Anyone old enough to remember the Soviet Union, or anyone who’s studied the history of that mercifully defunct nation, knows that one of the character traits of its unfortunate citizens was their heroic patience. It was a truism of Soviet Communism’s command economy that citizens had to wait to get the things they wanted.
Soviets stood in line for bread, for sausage, for cheese. Sometimes they reportedly didn’t even know what they were waiting for: they simply saw a line outside a store and joined it. They put their names on waiting lists for cars, for apartments, for televisions. For the right to immigrate.
Often they waited in vain.
But the maddeningly protracted translation of J.R.R. Tolkien’s “The Lord of the Rings” into Russian surely tested the patience of even those Soviet comrades accustomed to standing in lines in the dirty snow of Moscow winters. Thanks to the repressive Communist Party leadership, eight years elapsed between the formal appearance of “The Fellowship of the Ring” in 1982 and its sequel, “The Two Towers” in 1990. For years, Soviet readers were left hanging on a cliff: they knew only that Boromir had tried to seize the ring, that Frodo and Sam were on their way to Mordor, and that the other members of the fellowship were desperately searching for them. For all the Russians knew, Gandalf was dead.

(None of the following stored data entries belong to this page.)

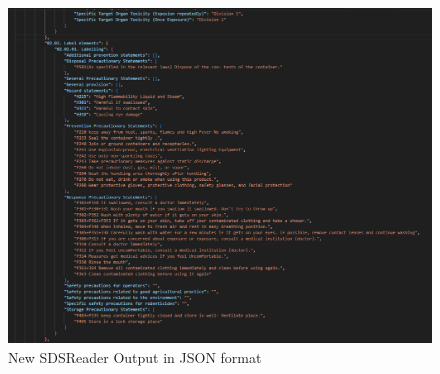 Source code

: \documentclass[a4paper,12pt,twoside]{report}
\begin{document}
\begin{figure}
		\includegraphics[width=\textwidth, keepaspectratio ]{images/newSDSReader}
	\caption[Old SDSReader]{New SDSReader Output in JSON format}
\label{newSDSReader}
\end{figure}
\end{document}
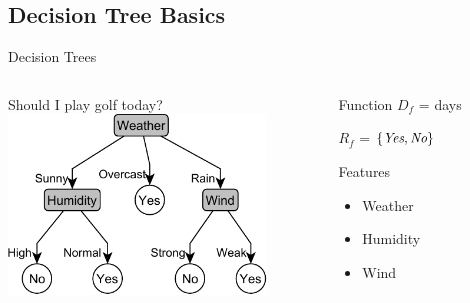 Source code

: \documentclass[12pt]{beamer}
\newcommand{\EM}[1]{\mbox{\em#1}}
\begin{document}
\subsection{Decision Tree Basics}
\begin{frame}{Decision Trees}
	\begin{columns}
		\begin{column}{2.7in}
			\centering
			Should I play golf today? \\
			\bigskip
			\includegraphics[width=2.7in]{play_golf}
		\end{column}
		\begin{column}{1.5in}
			\begin{block}{Function}
				$D_f$ = days
				
				$R_f$ = $\{\EM{Yes}, \EM{No}\}$
			\end{block}
			\bigskip
			\begin{block}{Features}
				\begin{itemize}
					\item Weather
					\item Humidity
					\item Wind
				\end{itemize}
			\end{block}
		\end{column}
	\end{columns}
\end{frame}
\end{document}
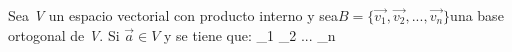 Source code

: \documentclass[preview]{standalone}
\begin{document}
\begin{center}
Sea \textit{V} un espacio vectorial con producto interno y sea$B = \{\vec{v_1}, \vec{v_2}, ..., \vec{v_n}\}$una base ortogonal de \textit{V}. Si $\vec{a} \in V$ y se tiene que: \eq \alpha_1  \+ \alpha_2  \+ ... \+ \alpha_n 
\end{center}
\end{document}
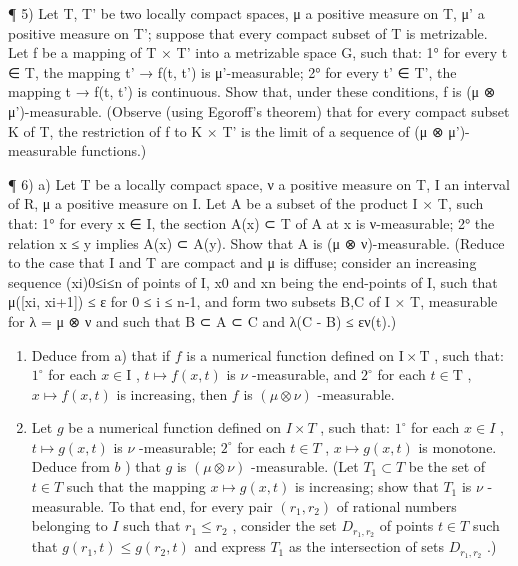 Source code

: ¶ 5) Let T, T' be two locally compact spaces, μ a positive measure on T, μ' a positive measure on T'; suppose that every compact subset of T is metrizable. Let f be a mapping of T × T' into a metrizable space G, such that: 1° for every t ∈ T, the mapping t' → f(t, t') is μ'-measurable; 2° for every t' ∈ T', the mapping t → f(t, t') is continuous. Show that, under these conditions, f is (μ ⊗ μ')-measurable. (Observe (using Egoroff's theorem) that for every compact subset K of T, the restriction of f to K × T' is the limit of a sequence of (μ ⊗ μ')-measurable functions.)

¶ 6) a) Let T be a locally compact space, ν a positive measure on T, I an interval of R, μ a positive measure on I. Let A be a subset of the product I × T, such that: 1° for every x ∈ I, the section A(x) ⊂ T of A at x is ν-measurable; 2° the relation x ≤ y implies A(x) ⊂ A(y). Show that A is (μ ⊗ ν)-measurable. (Reduce to the case that I and T are compact and μ is diffuse; consider an increasing sequence (xi)0≤i≤n of points of I, x0 and xn being the end-points of I, such that μ({[}xi, xi+1{]}) ≤ ε for 0 ≤ i ≤ n-1, and form two subsets B,C of I × T, measurable for λ = μ ⊗ ν and such that B ⊂ A ⊂ C and λ(C - B) ≤ εν(t).)

\begin{enumerate}
\def\labelenumi{\alph{enumi})}
\setcounter{enumi}{1}
\item
  Deduce from a) that if \(f\) is a numerical function defined on \(\mathrm{I} \times \mathrm{T}\) , such that: \(1^{\circ}\) for each \(x \in \mathrm{I}\) , \(t \mapsto f(x, t)\) is \(\nu\) -measurable, and \(2^{\circ}\) for each \(t \in \mathrm{T}\) , \(x \mapsto f(x, t)\) is increasing, then \(f\) is \((\mu \otimes \nu)\) -measurable.
\item
  Let \(g\) be a numerical function defined on \(I \times T\) , such that: \(1^{\circ}\) for each \(x \in I\) , \(t \mapsto g(x, t)\) is \(\nu\) -measurable; \(2^{\circ}\) for each \(t \in T\) , \(x \mapsto g(x, t)\) is monotone. Deduce from \(b\) ) that \(g\) is \((\mu \otimes \nu)\) -measurable. (Let \(T_1 \subset T\) be the set of \(t \in T\) such that the mapping \(x \mapsto g(x, t)\) is increasing; show that \(T_1\) is \(\nu\) -measurable. To that end, for every pair \((r_1, r_2)\) of rational numbers belonging to \(I\) such that \(r_1 \leqslant r_2\) , consider the set \(D_{r_1, r_2}\) of points \(t \in T\) such that \(g(r_1, t) \leqslant g(r_2, t)\) and express \(T_1\) as the intersection of sets \(D_{r_1, r_2}\) .)
\end{enumerate}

“An entire generation of people were left alone with that terrible knowledge,” Russian literary critic Galina Yuzefovich recalled last year in a podcast for the website Meduza.
Soviet students who read the “Fellowship” in middle-school were in college by the time “Two Towers” was published. Those who read the first book in college were young parents when the second book appeared in stores. And those who read “Fellowship” in their old age… well, some of them probably didn’t live to encounter Treebeard or witness the battle of Helm’s Deep, or to read of Saruman’s demise in the “Ring” trilogy’s final book, “The Return of the King.”
Imagine having to wait eight years between publication of the first two Harry Potter books. Or if TV’s your thing, imagine an eight-year hiatus between seasons one and two of “The Sopranos” or “Breaking Bad.” The plot suspense has reached a nearly unbearable intensity, and then, silence…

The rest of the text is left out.